Change-Id: Idc93fdca2f1c5c23e4ba48c4efed2edbad1e857b
Reviewed-on: https://boringssl-review.googlesource.com/12521
Reviewed-by: David Benjamin <davidben@google.com>
Commit-Queue: David Benjamin <davidben@google.com>
CQ-Verified: CQ bot account: commit-bot@chromium.org <commit-bot@chromium.org>
diff --git a/ssl/test/runner/conn.go b/ssl/test/runner/conn.go
index 3cbd496..9a65f77 100644
--- a/ssl/test/runner/conn.go
+++ b/ssl/test/runner/conn.go
@@ -38,6 +38,7 @@
haveVers bool // version has been negotiated
config *Config // configuration passed to constructor
handshakeComplete bool
+ skipEarlyData bool
didResume bool // whether this connection was a session resumption
extendedMasterSecret bool // whether this session used an extended master secret
cipherSuite *cipherSuite
@@ -726,6 +727,7 @@
}
func (c *Conn) doReadRecord(want recordType) (recordType, *block, error) {
+RestartReadRecord:
if c.isDTLS {
return c.dtlsDoReadRecord(want)
}
@@ -829,10 +831,24 @@
// Process message.
b, c.rawInput = c.in.splitBlock(b, recordHeaderLen+n)
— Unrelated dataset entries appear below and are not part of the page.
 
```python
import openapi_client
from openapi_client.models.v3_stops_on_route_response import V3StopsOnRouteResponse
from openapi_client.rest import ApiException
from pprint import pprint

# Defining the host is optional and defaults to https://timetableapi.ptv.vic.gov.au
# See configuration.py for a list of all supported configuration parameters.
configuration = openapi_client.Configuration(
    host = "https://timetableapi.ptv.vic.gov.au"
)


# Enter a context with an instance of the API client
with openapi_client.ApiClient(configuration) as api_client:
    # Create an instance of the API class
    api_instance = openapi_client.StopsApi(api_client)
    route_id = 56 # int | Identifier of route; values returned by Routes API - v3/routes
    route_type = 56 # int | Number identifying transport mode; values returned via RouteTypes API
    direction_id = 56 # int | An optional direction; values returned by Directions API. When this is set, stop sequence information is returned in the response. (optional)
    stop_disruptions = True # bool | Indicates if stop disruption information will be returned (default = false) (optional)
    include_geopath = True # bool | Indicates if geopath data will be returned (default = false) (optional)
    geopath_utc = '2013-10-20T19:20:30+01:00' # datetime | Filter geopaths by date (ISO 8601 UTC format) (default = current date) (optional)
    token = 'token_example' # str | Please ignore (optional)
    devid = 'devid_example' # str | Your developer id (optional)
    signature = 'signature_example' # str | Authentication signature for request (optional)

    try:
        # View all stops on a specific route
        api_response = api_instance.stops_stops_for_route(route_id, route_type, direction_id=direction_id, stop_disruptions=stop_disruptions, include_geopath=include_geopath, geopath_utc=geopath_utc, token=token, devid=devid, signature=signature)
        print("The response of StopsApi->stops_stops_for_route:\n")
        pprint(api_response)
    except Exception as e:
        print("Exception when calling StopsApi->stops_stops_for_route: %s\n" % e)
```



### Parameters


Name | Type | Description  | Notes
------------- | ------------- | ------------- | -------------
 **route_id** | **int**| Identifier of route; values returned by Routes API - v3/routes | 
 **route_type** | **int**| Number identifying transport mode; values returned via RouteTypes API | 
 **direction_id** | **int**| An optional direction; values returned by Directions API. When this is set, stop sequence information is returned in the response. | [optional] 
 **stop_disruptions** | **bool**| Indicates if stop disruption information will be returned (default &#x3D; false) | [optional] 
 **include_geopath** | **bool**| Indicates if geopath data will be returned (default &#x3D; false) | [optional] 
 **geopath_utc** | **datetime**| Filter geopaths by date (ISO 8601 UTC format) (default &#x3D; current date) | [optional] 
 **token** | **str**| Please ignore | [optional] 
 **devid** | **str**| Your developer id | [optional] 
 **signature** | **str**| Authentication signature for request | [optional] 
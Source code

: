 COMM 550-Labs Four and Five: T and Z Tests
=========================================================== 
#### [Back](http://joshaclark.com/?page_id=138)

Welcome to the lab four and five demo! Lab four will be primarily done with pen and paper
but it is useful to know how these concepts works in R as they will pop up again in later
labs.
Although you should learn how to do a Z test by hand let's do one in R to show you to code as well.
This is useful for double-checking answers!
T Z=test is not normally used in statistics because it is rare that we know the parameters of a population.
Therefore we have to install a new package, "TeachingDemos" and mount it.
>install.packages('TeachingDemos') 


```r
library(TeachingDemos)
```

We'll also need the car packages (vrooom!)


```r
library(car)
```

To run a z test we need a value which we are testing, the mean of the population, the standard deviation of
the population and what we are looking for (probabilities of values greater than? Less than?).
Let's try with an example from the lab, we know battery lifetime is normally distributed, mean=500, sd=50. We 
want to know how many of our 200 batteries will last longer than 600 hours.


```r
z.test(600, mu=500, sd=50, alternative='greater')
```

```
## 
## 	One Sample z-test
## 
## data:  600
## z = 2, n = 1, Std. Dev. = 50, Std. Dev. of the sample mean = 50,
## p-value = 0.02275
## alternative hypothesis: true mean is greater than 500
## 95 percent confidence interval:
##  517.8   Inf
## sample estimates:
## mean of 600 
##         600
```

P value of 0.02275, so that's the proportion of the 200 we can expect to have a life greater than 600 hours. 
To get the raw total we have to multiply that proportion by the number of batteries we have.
ok, off, encTyp, alertValue := c.in.decrypt(b)
+
+ // Handle skipping over early data.
+ if !ok && c.skipEarlyData {
+ goto RestartReadRecord
+ }
+
+ // If the server is expecting a second ClientHello (in response to
+ // a HelloRetryRequest) and the client sends early data, there
+ // won't be a decryption failure but it still needs to be skipped.
+ if c.in.cipher == nil && typ == recordTypeApplicationData && c.skipEarlyData {
+ goto RestartReadRecord
+ }
+
if !ok {
return 0, nil, c.in.setErrorLocked(c.sendAlert(alertValue))
}
b.off = off
+ c.skipEarlyData = false
if c.vers >= VersionTLS13 && c.in.cipher != nil {
if typ != recordTypeApplicationData {
diff --git a/ssl/test/runner/handshake_server.go b/ssl/test/runner/handshake_server.go
index 1116d6c..7dad05f 100644
--- a/ssl/test/runner/handshake_server.go
+++ b/ssl/test/runner/handshake_server.go
@@ -509,6 +509,12 @@
}
}
+ // Decide whether or not to accept early data.
+ if hs.clientHello.hasEarlyData {
+ // For now, we'll reject and skip early data.
+ c.skipEarlyData = true
+ }
+
// Resolve PSK and compute the early secret.
if hs.sessionState != nil {
hs.finishedHash.addEntropy(hs.sessionState.masterSecret)